After releasing a pair of EPs, Beach Slang dropped their debut album, The Things We Do to Find People Who Feel Like Us, last October. A couple of months later, the band watched as it popped up on numerous year-end “best-of” lists.
The album doesn’t sound too far removed from classic alternative acts such as the Replacements, Superdrag, and Hüsker Dü, but that is one of the reasons it sounds unique circa 2016. These oft-emulated bands are no longer being copied by the guitar-wielding masses. Beach Slang founding father James Alex’s soulful lyrics probably have a lot to do with the attention as well.
...performs on NPR's Tiny Desk Concerts
“The only thing I really thought through when this started was that I just wanted to be really honest,” Alex explained during a tour stop in Cleveland. “Heart on my sleeve, put it out there, and if I get rejected, fuck it — I’m confident enough at this point in my life to take it. I think everything I had done previous to that I was just a delicate thing. I didn’t want to be hurt anymore. I always sort of hid away maybe the most important bits of me. With this one I feel like my spine is steady enough to be able to put them out there, and if people are, like, ‘This is just trash,’ I’m gonna still be okay.”

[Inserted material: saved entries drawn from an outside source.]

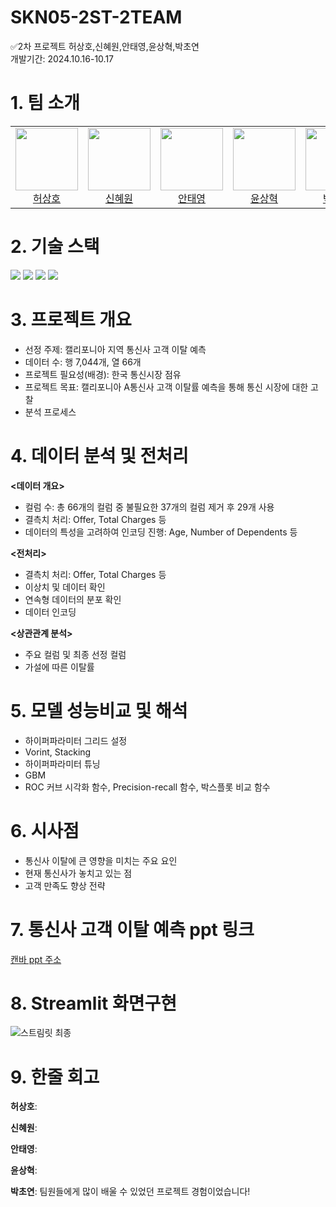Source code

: # SKN05-2ST-2TEAM
✅2차 프로젝트
허상호,신혜원,안태영,윤상혁,박초연<br>
개발기간: 2024.10.16-10.17

# 1. 팀 소개
<table align=center>
  <tbody>
    <tr>
      <td align="center">
        <div>
          <img src="https://st2.depositphotos.com/1072614/10046/i/450/depositphotos_100461182-stock-photo-cat-with-books-isolated-on.jpg"width="100px;"height="100px;" alt=""/>
          <a href="https://github.com/JUNGUIHEON"><div align=center>허상호</div></a>
        </div>
      </td>
      <td align="center">
        <div>
          <img
            src="https://st2.depositphotos.com/1072614/10046/i/450/depositphotos_100461182-stock-photo-cat-with-books-isolated-on.jpg"width="100px;" alt=""/>
          <a href="https://github.com/gigcot"><div align=center>신혜원</div></a>
        </div>
      </td>
      <td align="center">
        <img src="https://st2.depositphotos.com/1072614/10046/i/450/depositphotos_100461182-stock-photo-cat-with-books-isolated-on.jpg"width="100px;" alt=""/>
        <a href="https://github.com/yhoon3002"><div align=center>안태영</div></a>
      </td>
      <td align="center">
        <img src="https://st2.depositphotos.com/1072614/10046/i/450/depositphotos_100461182-stock-photo-cat-with-books-isolated-on.jpg"width="100px;" alt=""/>
        <a href="https://github.com/ih9511"><div align=center>윤상혁</div></a>
      </td>
      <td align="center">
        <img src="https://st2.depositphotos.com/1072614/10046/i/450/depositphotos_100461182-stock-photo-cat-with-books-isolated-on.jpg"width="100px;" alt=""/>
        <a href="https://github.com/heowooyoung"><div align=center>박초연</div></a>
      </td>
    </tr>
  </tbody>
</table>

# 2. 기술 스택
<img src="https://img.shields.io/badge/NumPy-013243?style=flat-square&logo=NumPy&logoColor=white"/></a>
<img src="https://img.shields.io/badge/pandas-150458?style=flat-square&logo=pandas&logoColor=white"/></a>
<img src="https://img.shields.io/badge/python-3776AB?style=flat-square&logo=python&logoColor=white"/></a>
<img src="https://img.shields.io/badge/Google Colab-F9AB00?style=flat-square&logo=Google Colab&logoColor=white"/></a>

# 3. 프로젝트 개요
- 선정 주제: 캘리포니아 지역 통신사 고객 이탈 예측
- 데이터 수: 행 7,044개, 열 66개
- 프로젝트 필요성(배경): 한국 통신시장 점유
- 프로젝트 목표: 캘리포니아 A통신사 고객 이탈률 예측을 통해 통신 시장에 대한 고찰
- 분석 프로세스

# 4. 데이터 분석 및 전처리
**<데이터 개요>**
- 컬럼 수: 총 66개의 컬럼 중 불필요한 37개의 컬럼 제거 후 29개 사용
- 결측치 처리: Offer, Total Charges 등
- 데이터의 특성을 고려하여 인코딩 진행: Age, Number of Dependents 등

**<전처리>**
- 결측치 처리: Offer, Total Charges 등
- 이상치 및 데이터 확인
- 연속형 데이터의 분포 확인
- 데이터 인코딩

**<상관관계 분석>**
- 주요 컬럼 및 최종 선정 컬럼
- 가설에 따른 이탈률

# 5. 모델 성능비교 및 해석
- 하이퍼파라미터 그리드 설정
- Vorint, Stacking
- 하이퍼파라미터 튜닝
- GBM
- ROC 커브 시각화 함수, Precision-recall 함수, 박스플롯 비교 함수

# 6. 시사점
- 통신사 이탈에 큰 영향을 미치는 주요 요인
- 현재 통신사가 놓치고 있는 점
- 고객 만족도 향상 전략

# 7. 통신사 고객 이탈 예측 ppt 링크
[캔바 ppt 주소]("https://www.canva.com/design/DAGTuG1KW4w/Clzo1YJ_lDL_e5stxA1u5w/view?utm_content=DAGTuG1KW4w&utm_campaign=share_your_design&utm_medium=link&utm_source=shareyourdesignpanel")

# 8. Streamlit 화면구현
![스트림릿 최종](https://github.com/user-attachments/assets/cac10952-3b85-4dca-bc11-f8e53dac6f70)

# 9. 한줄 회고
<!-- 주석 -->
**허상호**: 
<!-- 주석 -->
**신혜원**:
<!-- 주석 -->
**안태영**:
<!-- 주석 -->
**윤상혁**:
<!-- 주석 -->
**박초연**: 팀원들에게 많이 배울 수 있었던 프로젝트 경험이었습니다!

Last April, Alex performed solo on one of NPR’s Tiny Desk Concerts. With acoustic in hand, he delivered stripped-down versions of four Beach Slang songs including a take of “Too Late to Die Young” off the debut LP. It’s no mistake that the songs transfer well to the acoustic environment, as he designs them to pass, as he referred to it, “the campfire test.” The internet performance proved to be a success.
“It was unbelievable. I knew it was a big deal and I was nervous as hell when I did it, but I couldn’t fully appreciate the reach of that thing until we toured. It was incredibly important for the band,” Alex said.
- Friday, May 6, 2016, 8 p.m.
2501 Kettner Boulevard,
If you end up seeing Beach Slang at their show at the Casbah on May 6, don’t be surprised if you catch Alex peering out into the crowd searching for a female that he met when his old band (Weston) played our fine city years ago.
“I know that for a long, long time I thought I had met the prettiest girl I had ever seen in my life at a show in San Diego. Geez Louise...my mind is fluttering backwards now. Whenever I think of San Diego, I think of that girl. I don’t know why I’m hung up. This was a long time ago. I’ve gotta do bigger and better things with my life!”